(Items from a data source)

• • • •

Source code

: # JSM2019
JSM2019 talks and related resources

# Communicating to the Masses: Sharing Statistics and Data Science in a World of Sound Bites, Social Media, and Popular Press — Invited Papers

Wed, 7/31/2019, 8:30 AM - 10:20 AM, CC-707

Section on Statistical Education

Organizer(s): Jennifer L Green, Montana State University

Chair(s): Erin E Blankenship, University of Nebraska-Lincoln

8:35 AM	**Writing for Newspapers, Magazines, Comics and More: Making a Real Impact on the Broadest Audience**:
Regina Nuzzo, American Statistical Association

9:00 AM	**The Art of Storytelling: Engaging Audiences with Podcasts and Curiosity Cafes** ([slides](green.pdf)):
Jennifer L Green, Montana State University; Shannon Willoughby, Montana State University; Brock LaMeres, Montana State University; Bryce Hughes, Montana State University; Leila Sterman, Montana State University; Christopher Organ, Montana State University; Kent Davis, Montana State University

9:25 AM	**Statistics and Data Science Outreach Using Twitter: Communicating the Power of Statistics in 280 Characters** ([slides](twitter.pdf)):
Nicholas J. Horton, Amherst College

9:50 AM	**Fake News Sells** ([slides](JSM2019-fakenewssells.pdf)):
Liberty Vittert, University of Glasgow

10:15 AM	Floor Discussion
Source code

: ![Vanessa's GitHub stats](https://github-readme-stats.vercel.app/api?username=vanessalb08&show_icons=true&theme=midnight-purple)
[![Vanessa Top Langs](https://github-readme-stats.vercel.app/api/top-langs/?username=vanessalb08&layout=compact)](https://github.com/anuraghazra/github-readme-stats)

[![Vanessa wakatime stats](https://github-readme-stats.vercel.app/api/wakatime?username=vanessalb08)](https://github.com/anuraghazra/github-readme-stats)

• • • •

*Exercise*.
Scan the records above for the lines holding "Newspapers, Magazines, Comics" and "of Storytelling: Engaging". Transcribe those two and every line between them word for word, and no others.

*Result for this task*.
8:35 AM	**Writing for Newspapers, Magazines, Comics and More: Making a Real Impact on the Broadest Audience**:
Regina Nuzzo, American Statistical Association

9:00 AM	**The Art of Storytelling: Engaging Audiences with Podcasts and Curiosity Cafes** ([slides](green.pdf)):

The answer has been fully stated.